DCDB: Modular, Continuous, and Holistic Monitoring for HPC

Flagship high-performance computing (HPC) systems—such as the SuperMUC at the Leibniz-Supercomputing Centre (LRZ) in Garching near Munich and its successor, SuperMUC-NG, which is almost an order of magnitude faster— consume up to 3MW of power. 

"At the moment, we can do very little to decrease the power consumption of the machines, perhaps only a few percentage points," said Michael Ott. He deals with the supercomputer efficiency, measuring and recording consumption data, and leads the data analysis team in the Energy-Efficient High-Performance Computing Working Group (EE HPC WG)."Working on the computer infrastructure, such as the cooling system, or optimizing programs and applications promise to help increase efficiency. In supercomputing, we need to look at all aspects to increase energy efficiency,” he said.

New measurement tool, better interfaces

LRZ is involved in several projects exploring how to run supercomputers more energy efficiently. For example, LRZ’s flagship supercomputer, SuperMUC-NG, is cooled with an innovative warm-water cooling solution. Now Ott and his team presented their monitoring program Datacenter Data Base (DCDB). In addition to data from the hardware components of the system and sensors in the immediate vicinity of the computer, the program now also records metrics from the operating system and the runtime of the computer itself. Such data, in turn, indicates possibilities for adjustments that can be used to optimize the supercomputers and their energy consumption. 

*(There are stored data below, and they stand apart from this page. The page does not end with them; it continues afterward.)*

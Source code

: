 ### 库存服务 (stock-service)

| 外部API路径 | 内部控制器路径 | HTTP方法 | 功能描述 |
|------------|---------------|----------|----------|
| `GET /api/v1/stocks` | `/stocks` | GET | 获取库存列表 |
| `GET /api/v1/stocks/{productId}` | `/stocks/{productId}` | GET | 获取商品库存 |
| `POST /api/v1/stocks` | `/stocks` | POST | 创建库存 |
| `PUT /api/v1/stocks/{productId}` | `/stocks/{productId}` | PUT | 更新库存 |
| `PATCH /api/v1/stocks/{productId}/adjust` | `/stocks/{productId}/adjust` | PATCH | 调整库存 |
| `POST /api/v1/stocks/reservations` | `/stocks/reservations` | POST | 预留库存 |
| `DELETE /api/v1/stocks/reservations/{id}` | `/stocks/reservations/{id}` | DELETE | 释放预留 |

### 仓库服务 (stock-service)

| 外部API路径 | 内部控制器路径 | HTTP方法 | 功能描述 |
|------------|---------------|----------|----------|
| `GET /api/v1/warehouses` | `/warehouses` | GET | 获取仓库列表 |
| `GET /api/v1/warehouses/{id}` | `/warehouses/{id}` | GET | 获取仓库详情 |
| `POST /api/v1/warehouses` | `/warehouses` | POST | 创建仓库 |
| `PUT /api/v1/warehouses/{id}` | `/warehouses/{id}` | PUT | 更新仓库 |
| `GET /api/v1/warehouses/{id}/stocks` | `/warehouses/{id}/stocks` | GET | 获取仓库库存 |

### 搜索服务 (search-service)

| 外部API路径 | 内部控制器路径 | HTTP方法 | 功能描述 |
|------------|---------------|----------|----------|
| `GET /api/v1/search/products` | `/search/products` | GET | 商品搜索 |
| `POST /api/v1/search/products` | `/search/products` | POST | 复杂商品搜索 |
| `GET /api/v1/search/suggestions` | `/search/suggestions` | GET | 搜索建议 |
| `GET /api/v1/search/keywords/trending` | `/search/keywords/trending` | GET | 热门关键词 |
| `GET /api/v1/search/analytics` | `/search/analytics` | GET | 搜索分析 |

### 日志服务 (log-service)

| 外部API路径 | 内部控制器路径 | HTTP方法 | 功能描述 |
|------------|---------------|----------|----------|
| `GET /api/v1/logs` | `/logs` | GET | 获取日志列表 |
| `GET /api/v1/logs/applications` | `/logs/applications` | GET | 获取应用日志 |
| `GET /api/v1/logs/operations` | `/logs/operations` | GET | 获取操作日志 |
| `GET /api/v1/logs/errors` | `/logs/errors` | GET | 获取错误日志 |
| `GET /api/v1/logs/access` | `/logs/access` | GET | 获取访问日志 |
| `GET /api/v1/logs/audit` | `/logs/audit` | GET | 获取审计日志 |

Optimize an application before using

In addition to data on the building infrastructure—such as water or air temperature and power consumption–the open source software DCDB collects information directly from components of the SuperMUC-NG such as processors, network cards, and storage systems, as well as operating systems, libraries and programs or applications. "If we know which components the applications use and how, we can begin to optimize the execution of these programs and thus increase the efficiency of the computer," Ott explains. "The holy grail in optimizing the operation of a supercomputer would be to know the properties of an application before it is used.”

Better management, lower consumption

The challenge is to better coordinate the performance of supercomputers and reduce the energy consumption of applications without slowing them down. The problem is that they simultaneously access various programs and codes, most of which are not standardized and have been programmed by scientists for their own specific research goals. At LRZ, researchers each have up to 48 hours of computing time to analyse huge amounts of data or create simulations and models from their datasets. "Scientists want to use computing time to solve their research questions,” Ott says. “Optimizing the runtime or reducing energy consumption is of secondary importance to them. But if data centres like LRZ understand which codes and programs work efficiently and which don't, they could help their users improve applications. They could also use this knowledge to develop and build even more efficient components for their super machines.”

Preparation for Exascale

Integration also plays a role in the DCDB monitoring program: the program connects various data silos and harmonizes measured values that were previously collected from various sources. "The modular structure was important to us because it creates flexibility and allows us to connect other databases or software tools without much effort," says Ott. 

The program has been made available to computer centres and researchers as open source software. Ott indicated that there is still a lack of visualization capabilities, but DCDB is already collecting information from the supercomputers like the SuperMUC-NG with the idea to apply this tool in more supercomputers and collect the experiences with it.

These data and the interfaces for optimizing energy management systems also lay the foundations for the next generation of supercomputers, the so-called exascale generation. They help to improve the tendering of technical components, IT systems, and programs through new requirements and criteria. 

Save energy with artificial intelligence

At LRZ the team also experiments with artificial intelligence: DCDB is not only installed on the new SuperMUC-NG, but has also been running for a longer time on the CoolMUC-3, a Linux cluster. The two computer scientists Alessio Netti and Daniele Tafani are experimenting with the first DCDB data sets produced on CooMUC-3. Their teams are investigating whether it is possible to derive forecasts of how much power computers and applications consume in individual work steps. "If we analyse the behaviour of applications on computers, we can use artificial intelligence and machine learning to intervene and optimize energy consumption," Netti said.

Early returns are encouraging: The DCDB data not only shows energy requirements of processors in storage and computing, but also where and when applications consume particularly large amounts of power. With this knowledge, the first software and tools are being developed that analyse and optimize the DCDB data and prepare it for smart decisions. "There is a cycle of smart systems with which we can build machine learning for energy efficiency," noted Tafani. "It is quite possible to intervene in the performance of a supercomputer and coordinate individual work steps in a new or different way.”

Knowledge about the work of supercomputers

It won't be long before artificial intelligence and machine learning actually control a computer's power requirements. Although the data on the machines, applications, and work steps is far from comprehensive, DCDB is busy collecting data. "The data used to estimate the computing time of applications and plan the job mix for the machine are still unreliable," Ott noted. But the good news remains: The next generation of supercomputers can be set up and controlled with the help of data in such a way that they consume significantly less energy. By then, the functionality of applications will also have been researched: Computer science has thus come a step closer to the holy grail of energy efficiency.